## WHAT THE TASK ASKS
Would you tally how many lines in the records include the word "Lite"? Reply with the number only.
Top of RECORDS FOR THE TASK
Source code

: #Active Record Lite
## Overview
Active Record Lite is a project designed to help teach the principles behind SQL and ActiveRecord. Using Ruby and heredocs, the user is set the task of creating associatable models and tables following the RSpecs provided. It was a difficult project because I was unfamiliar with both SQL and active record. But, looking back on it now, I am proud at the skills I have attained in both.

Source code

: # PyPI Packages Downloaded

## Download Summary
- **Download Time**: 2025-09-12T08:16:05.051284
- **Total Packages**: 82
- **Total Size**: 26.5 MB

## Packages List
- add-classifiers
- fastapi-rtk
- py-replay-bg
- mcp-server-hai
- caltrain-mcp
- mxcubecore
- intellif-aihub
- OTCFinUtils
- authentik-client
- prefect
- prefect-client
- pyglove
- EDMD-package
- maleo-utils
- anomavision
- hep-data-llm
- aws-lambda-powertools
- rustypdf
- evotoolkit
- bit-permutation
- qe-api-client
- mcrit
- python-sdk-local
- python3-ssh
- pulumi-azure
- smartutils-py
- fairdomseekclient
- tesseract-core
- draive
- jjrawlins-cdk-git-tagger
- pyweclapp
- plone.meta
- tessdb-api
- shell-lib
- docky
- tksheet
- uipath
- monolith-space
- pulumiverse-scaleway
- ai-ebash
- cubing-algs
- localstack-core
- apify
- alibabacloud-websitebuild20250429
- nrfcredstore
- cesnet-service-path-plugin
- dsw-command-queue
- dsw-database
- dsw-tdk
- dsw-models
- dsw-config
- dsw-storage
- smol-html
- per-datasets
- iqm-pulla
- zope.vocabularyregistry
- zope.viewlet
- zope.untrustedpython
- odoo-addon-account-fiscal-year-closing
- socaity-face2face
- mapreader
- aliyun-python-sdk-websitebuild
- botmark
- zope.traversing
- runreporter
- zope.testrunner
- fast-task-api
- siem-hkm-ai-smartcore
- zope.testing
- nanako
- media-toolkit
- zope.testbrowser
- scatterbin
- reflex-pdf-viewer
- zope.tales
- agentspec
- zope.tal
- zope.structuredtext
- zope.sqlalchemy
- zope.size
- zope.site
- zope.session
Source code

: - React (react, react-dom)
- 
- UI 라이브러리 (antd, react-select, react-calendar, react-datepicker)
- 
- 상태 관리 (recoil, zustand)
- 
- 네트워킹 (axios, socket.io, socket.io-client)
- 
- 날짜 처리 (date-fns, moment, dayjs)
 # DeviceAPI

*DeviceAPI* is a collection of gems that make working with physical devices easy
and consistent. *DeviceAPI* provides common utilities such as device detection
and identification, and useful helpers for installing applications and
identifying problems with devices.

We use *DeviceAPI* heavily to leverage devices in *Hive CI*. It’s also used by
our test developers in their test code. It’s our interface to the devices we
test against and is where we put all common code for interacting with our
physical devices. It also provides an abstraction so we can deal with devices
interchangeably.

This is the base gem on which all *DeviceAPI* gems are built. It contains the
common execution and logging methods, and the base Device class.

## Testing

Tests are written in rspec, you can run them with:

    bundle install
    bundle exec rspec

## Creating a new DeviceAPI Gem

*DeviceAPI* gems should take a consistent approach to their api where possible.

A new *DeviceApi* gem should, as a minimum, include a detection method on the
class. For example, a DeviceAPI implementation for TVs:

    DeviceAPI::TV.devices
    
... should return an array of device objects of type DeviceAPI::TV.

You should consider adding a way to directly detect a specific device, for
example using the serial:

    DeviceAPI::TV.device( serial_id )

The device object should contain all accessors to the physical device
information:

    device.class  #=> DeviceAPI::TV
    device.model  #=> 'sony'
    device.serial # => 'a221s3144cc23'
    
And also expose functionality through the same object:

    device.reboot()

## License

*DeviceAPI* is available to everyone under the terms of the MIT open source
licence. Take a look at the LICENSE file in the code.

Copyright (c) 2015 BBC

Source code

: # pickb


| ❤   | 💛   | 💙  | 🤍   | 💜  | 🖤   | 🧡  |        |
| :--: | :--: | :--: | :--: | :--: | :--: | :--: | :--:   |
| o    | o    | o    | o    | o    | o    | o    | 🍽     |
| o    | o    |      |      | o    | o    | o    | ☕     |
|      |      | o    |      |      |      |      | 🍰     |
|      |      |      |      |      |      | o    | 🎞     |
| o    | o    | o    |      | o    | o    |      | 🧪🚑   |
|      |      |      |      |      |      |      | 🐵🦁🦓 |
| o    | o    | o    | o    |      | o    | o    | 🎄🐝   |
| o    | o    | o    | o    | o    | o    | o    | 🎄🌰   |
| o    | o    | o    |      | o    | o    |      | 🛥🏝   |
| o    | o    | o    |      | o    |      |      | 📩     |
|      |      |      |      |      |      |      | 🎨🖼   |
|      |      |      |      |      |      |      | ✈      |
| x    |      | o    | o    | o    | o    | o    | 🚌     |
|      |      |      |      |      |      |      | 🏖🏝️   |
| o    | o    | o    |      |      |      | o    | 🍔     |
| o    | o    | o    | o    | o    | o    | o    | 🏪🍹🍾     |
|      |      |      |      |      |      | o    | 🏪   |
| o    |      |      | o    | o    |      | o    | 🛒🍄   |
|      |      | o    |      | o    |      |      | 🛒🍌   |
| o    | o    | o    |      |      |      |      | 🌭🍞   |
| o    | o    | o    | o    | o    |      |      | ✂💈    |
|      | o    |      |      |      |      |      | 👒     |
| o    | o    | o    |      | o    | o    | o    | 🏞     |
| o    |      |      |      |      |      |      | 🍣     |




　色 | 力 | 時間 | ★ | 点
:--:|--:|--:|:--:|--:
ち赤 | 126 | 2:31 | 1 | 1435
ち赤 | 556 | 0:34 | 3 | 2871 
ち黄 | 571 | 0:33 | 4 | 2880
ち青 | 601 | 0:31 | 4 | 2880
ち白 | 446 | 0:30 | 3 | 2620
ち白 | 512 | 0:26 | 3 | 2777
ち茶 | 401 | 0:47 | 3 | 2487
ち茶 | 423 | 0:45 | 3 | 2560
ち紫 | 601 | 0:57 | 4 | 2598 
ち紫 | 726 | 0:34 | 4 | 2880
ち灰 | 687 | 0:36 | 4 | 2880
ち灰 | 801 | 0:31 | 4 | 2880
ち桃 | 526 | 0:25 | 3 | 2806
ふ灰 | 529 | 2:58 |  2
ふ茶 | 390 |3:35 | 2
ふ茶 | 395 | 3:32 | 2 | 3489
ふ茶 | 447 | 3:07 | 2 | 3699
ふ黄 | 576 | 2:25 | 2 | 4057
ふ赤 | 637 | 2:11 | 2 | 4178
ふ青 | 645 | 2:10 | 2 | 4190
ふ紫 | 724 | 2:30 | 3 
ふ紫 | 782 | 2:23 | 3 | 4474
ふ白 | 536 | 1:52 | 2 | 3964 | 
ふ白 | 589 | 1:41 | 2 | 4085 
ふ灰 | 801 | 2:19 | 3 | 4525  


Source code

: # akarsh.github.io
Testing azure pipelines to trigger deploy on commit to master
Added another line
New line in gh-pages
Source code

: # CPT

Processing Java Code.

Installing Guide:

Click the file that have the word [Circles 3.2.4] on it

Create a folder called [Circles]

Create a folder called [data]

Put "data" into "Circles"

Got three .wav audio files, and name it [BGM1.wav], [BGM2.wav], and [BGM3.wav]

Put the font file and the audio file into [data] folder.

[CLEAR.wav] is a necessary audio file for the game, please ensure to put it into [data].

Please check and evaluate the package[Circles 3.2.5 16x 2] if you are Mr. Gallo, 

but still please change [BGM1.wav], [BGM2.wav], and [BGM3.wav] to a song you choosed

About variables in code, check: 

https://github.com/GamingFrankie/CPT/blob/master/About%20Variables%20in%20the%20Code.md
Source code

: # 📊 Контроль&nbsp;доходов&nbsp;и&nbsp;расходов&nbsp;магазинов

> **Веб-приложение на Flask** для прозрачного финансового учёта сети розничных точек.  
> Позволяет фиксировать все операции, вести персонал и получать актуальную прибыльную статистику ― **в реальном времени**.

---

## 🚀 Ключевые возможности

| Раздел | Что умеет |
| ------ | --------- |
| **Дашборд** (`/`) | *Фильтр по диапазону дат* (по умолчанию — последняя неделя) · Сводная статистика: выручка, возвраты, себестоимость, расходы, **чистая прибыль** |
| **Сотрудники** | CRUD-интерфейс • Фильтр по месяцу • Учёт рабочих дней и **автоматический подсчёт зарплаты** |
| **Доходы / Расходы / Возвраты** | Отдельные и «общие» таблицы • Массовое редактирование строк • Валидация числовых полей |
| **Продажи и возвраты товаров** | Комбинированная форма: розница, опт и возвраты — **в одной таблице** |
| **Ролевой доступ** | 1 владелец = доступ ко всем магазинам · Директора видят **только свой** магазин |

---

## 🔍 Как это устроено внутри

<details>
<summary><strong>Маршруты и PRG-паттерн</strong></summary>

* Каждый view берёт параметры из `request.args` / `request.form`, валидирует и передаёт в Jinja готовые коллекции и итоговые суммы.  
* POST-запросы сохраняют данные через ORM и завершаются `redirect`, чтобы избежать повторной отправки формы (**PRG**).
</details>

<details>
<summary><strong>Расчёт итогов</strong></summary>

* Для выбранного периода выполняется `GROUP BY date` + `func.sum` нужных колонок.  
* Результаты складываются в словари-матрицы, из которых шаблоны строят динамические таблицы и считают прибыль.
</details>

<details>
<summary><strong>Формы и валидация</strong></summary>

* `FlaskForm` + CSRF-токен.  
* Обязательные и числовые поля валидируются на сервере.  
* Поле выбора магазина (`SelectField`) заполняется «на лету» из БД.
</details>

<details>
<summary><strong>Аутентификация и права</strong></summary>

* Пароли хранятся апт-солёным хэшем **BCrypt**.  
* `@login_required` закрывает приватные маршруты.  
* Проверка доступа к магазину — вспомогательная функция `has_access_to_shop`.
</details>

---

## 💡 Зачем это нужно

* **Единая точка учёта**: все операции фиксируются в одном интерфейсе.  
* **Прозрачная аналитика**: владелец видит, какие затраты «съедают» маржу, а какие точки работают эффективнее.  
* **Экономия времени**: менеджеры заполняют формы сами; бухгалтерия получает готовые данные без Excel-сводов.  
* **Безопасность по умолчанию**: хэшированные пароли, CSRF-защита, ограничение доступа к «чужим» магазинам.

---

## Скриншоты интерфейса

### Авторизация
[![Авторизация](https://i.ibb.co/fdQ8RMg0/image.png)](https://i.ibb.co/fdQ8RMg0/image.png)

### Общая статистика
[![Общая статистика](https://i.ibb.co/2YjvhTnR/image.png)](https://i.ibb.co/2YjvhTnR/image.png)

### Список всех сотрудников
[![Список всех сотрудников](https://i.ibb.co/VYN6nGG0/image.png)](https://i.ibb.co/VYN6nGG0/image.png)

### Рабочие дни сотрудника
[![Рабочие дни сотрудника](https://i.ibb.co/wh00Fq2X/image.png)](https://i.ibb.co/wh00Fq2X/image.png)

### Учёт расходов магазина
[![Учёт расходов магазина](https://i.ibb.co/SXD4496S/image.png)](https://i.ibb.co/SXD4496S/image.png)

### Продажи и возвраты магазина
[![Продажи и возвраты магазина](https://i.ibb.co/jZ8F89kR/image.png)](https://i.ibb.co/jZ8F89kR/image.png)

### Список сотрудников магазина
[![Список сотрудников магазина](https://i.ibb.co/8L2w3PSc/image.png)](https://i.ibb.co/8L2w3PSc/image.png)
Bottom of RECORDS FOR THE TASK
## SOLUTION FOR THIS PROBLEM
2